◆ Source material:

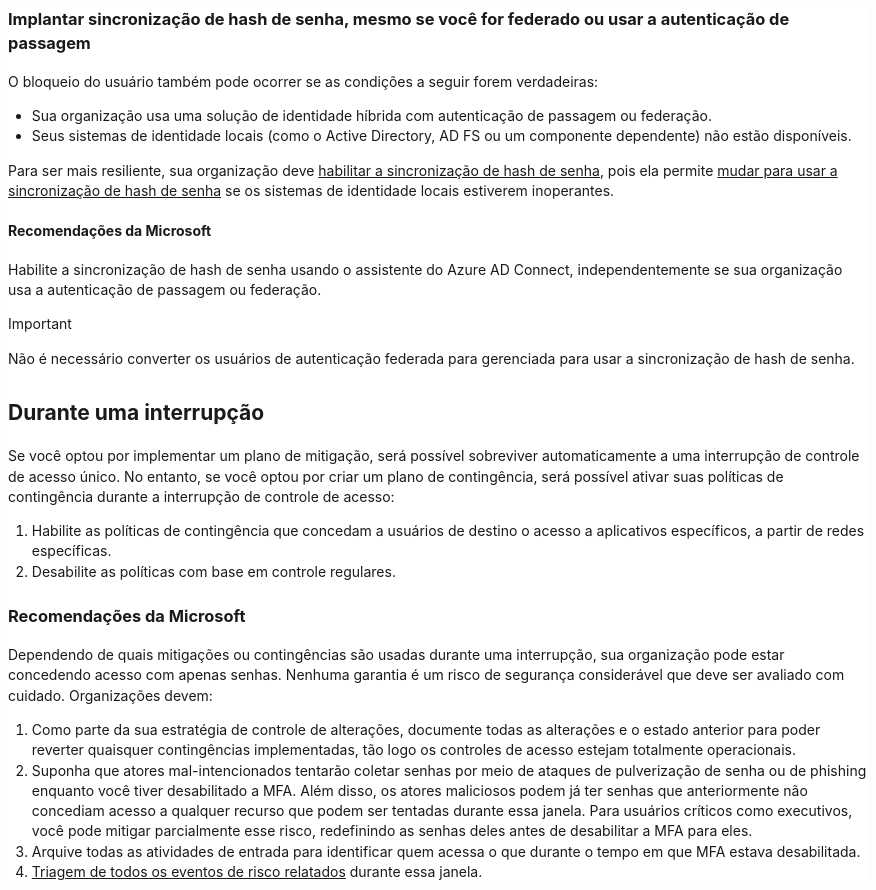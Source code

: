 ### <a name="deploy-password-hash-sync-even-if-you-are-federated-or-use-pass-through-authentication"></a>Implantar sincronização de hash de senha, mesmo se você for federado ou usar a autenticação de passagem

O bloqueio do usuário também pode ocorrer se as condições a seguir forem verdadeiras:

- Sua organização usa uma solução de identidade híbrida com autenticação de passagem ou federação.
- Seus sistemas de identidade locais (como o Active Directory, AD FS ou um componente dependente) não estão disponíveis. 
 
Para ser mais resiliente, sua organização deve [habilitar a sincronização de hash de senha](https://docs.microsoft.com/azure/security/azure-ad-choose-authn), pois ela permite [mudar para usar a sincronização de hash de senha](https://docs.microsoft.com/azure/active-directory/hybrid/plan-connect-user-signin) se os sistemas de identidade locais estiverem inoperantes.

#### <a name="microsoft-recommendations"></a>Recomendações da Microsoft
 Habilite a sincronização de hash de senha usando o assistente do Azure AD Connect, independentemente se sua organização usa a autenticação de passagem ou federação.

>[!IMPORTANT]
> Não é necessário converter os usuários de autenticação federada para gerenciada para usar a sincronização de hash de senha.

## <a name="during-a-disruption"></a>Durante uma interrupção

Se você optou por implementar um plano de mitigação, será possível sobreviver automaticamente a uma interrupção de controle de acesso único. No entanto, se você optou por criar um plano de contingência, será possível ativar suas políticas de contingência durante a interrupção de controle de acesso:

1. Habilite as políticas de contingência que concedam a usuários de destino o acesso a aplicativos específicos, a partir de redes específicas.
2. Desabilite as políticas com base em controle regulares.

### <a name="microsoft-recommendations"></a>Recomendações da Microsoft

Dependendo de quais mitigações ou contingências são usadas durante uma interrupção, sua organização pode estar concedendo acesso com apenas senhas. Nenhuma garantia é um risco de segurança considerável que deve ser avaliado com cuidado. Organizações devem:

1. Como parte da sua estratégia de controle de alterações, documente todas as alterações e o estado anterior para poder reverter quaisquer contingências implementadas, tão logo os controles de acesso estejam totalmente operacionais.
2. Suponha que atores mal-intencionados tentarão coletar senhas por meio de ataques de pulverização de senha ou de phishing enquanto você tiver desabilitado a MFA. Além disso, os atores maliciosos podem já ter senhas que anteriormente não concediam acesso a qualquer recurso que podem ser tentadas durante essa janela. Para usuários críticos como executivos, você pode mitigar parcialmente esse risco, redefinindo as senhas deles antes de desabilitar a MFA para eles.
3. Arquive todas as atividades de entrada para identificar quem acessa o que durante o tempo em que MFA estava desabilitada.
4. [Triagem de todos os eventos de risco relatados](https://docs.microsoft.com/azure/active-directory/reports-monitoring/concept-sign-ins) durante essa janela.
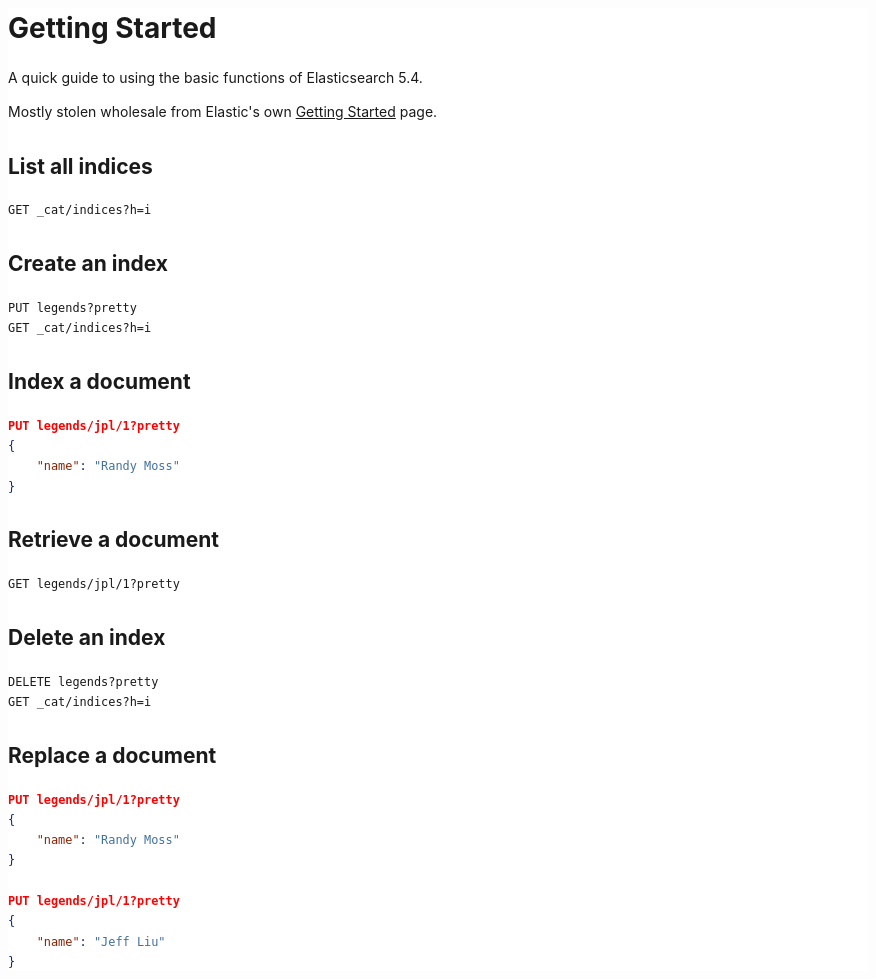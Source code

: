 # Getting Started

A quick guide to using the basic functions of Elasticsearch 5.4.

Mostly stolen wholesale from Elastic's own [Getting Started](https://www.elastic.co/guide/en/elasticsearch/reference/current/getting-started.html) page.

## List all indices
```
GET _cat/indices?h=i
```

## Create an index
```
PUT legends?pretty
GET _cat/indices?h=i
```

## Index a document
```json
PUT legends/jpl/1?pretty
{
    "name": "Randy Moss"
}
```

## Retrieve a document
```
GET legends/jpl/1?pretty
```

## Delete an index
```
DELETE legends?pretty
GET _cat/indices?h=i
```

## Replace a document
```json
PUT legends/jpl/1?pretty
{
    "name": "Randy Moss"
}

PUT legends/jpl/1?pretty
{
    "name": "Jeff Liu"
}
```
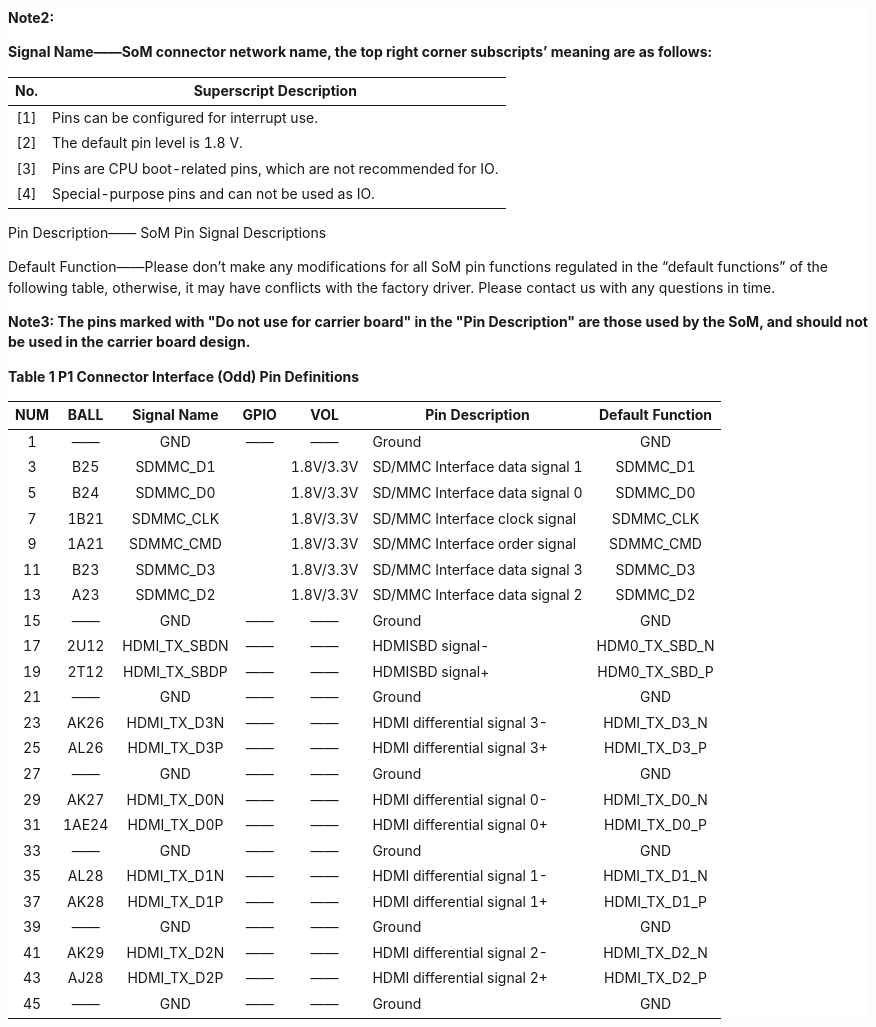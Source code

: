 **Note2:**

**Signal Name——SoM connector network name, the top right corner subscripts’ meaning are as follows:**

| **No.**| **Superscript Description**
|:----------:|----------
| \[1]| Pins can be configured for interrupt use.
| \[2]| The default pin level is 1.8 V.
| \[3]| Pins are CPU boot-related pins, which are not recommended for IO.
| \[4]| Special-purpose pins and can not be used as IO.

Pin Description—— SoM Pin Signal Descriptions

Default Function——Please don’t make any modifications for all SoM pin functions regulated in the “default functions” of the following table, otherwise, it may have conflicts with the factory driver. Please contact us with any questions in time.

**Note3: The pins marked with "Do not use for carrier board" in the "Pin Description" are those used by the SoM, and should not be used in the carrier board design.**

**Table 1 P1 Connector Interface (Odd) Pin Definitions**

| **NUM**| **BALL**| **Signal Name**| **GPIO**| **VOL**| **Pin Description**| **Default Function**
|:----------:|:----------:|:----------:|:----------:|:----------:|----------|:----------:
| 1| ——| GND| ——| ——| Ground| GND
| 3| B25| SDMMC\_D1| | 1.8V/3.3V| SD/MMC Interface data signal 1| SDMMC\_D1
| 5| B24| SDMMC\_D0| | 1.8V/3.3V| SD/MMC Interface data signal 0| SDMMC\_D0
| 7| 1B21| SDMMC\_CLK| | 1.8V/3.3V| SD/MMC Interface clock signal| SDMMC\_CLK
| 9| 1A21| SDMMC\_CMD| | 1.8V/3.3V| SD/MMC Interface order signal| SDMMC\_CMD
| 11| B23| SDMMC\_D3| | 1.8V/3.3V| SD/MMC Interface data signal 3| SDMMC\_D3
| 13| A23| SDMMC\_D2| | 1.8V/3.3V| SD/MMC Interface data signal 2| SDMMC\_D2
| 15| ——| GND| ——| ——| Ground| GND
| 17| 2U12| HDMI\_TX\_SBDN| ——| ——| HDMISBD signal-| HDM0\_TX\_SBD\_N
| 19| 2T12| HDMI\_TX\_SBDP| ——| ——| HDMISBD signal+| HDM0\_TX\_SBD\_P
| 21| ——| GND| ——| ——| Ground| GND
| 23| AK26| HDMI\_TX\_D3N| ——| ——| HDMI differential signal 3-| HDMI\_TX\_D3\_N
| 25| AL26| HDMI\_TX\_D3P| ——| ——| HDMI differential signal 3+| HDMI\_TX\_D3\_P
| 27| ——| GND| ——| ——| Ground| GND
| 29| AK27| HDMI\_TX\_D0N| ——| ——| HDMI differential signal 0-| HDMI\_TX\_D0\_N
| 31| 1AE24| HDMI\_TX\_D0P| ——| ——| HDMI differential signal 0+| HDMI\_TX\_D0\_P
| 33| ——| GND| ——| ——| Ground| GND
| 35| AL28| HDMI\_TX\_D1N| ——| ——| HDMI differential signal 1-| HDMI\_TX\_D1\_N
| 37| AK28| HDMI\_TX\_D1P| ——| ——| HDMI differential signal 1+| HDMI\_TX\_D1\_P
| 39| ——| GND| ——| ——| Ground| GND
| 41| AK29| HDMI\_TX\_D2N| ——| ——| HDMI differential signal 2-| HDMI\_TX\_D2\_N
| 43| AJ28| HDMI\_TX\_D2P| ——| ——| HDMI differential signal 2+| HDMI\_TX\_D2\_P
| 45| ——| GND| ——| ——| Ground| GND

◆ Problem details: Write out, from the lines above, only those from the line with "level is 1.8 V." to the line with "clock signal| SDMMC\_CLK", exactly as given, including the first and the last.

◆ Solution to the problem:
| \[2]| The default pin level is 1.8 V.
| \[3]| Pins are CPU boot-related pins, which are not recommended for IO.
| \[4]| Special-purpose pins and can not be used as IO.

Pin Description—— SoM Pin Signal Descriptions

Default Function——Please don’t make any modifications for all SoM pin functions regulated in the “default functions” of the following table, otherwise, it may have conflicts with the factory driver. Please contact us with any questions in time.

**Note3: The pins marked with "Do not use for carrier board" in the "Pin Description" are those used by the SoM, and should not be used in the carrier board design.**

**Table 1 P1 Connector Interface (Odd) Pin Definitions**

| **NUM**| **BALL**| **Signal Name**| **GPIO**| **VOL**| **Pin Description**| **Default Function**
|:----------:|:----------:|:----------:|:----------:|:----------:|----------|:----------:
| 1| ——| GND| ——| ——| Ground| GND
| 3| B25| SDMMC\_D1| | 1.8V/3.3V| SD/MMC Interface data signal 1| SDMMC\_D1
| 5| B24| SDMMC\_D0| | 1.8V/3.3V| SD/MMC Interface data signal 0| SDMMC\_D0
| 7| 1B21| SDMMC\_CLK| | 1.8V/3.3V| SD/MMC Interface clock signal| SDMMC\_CLK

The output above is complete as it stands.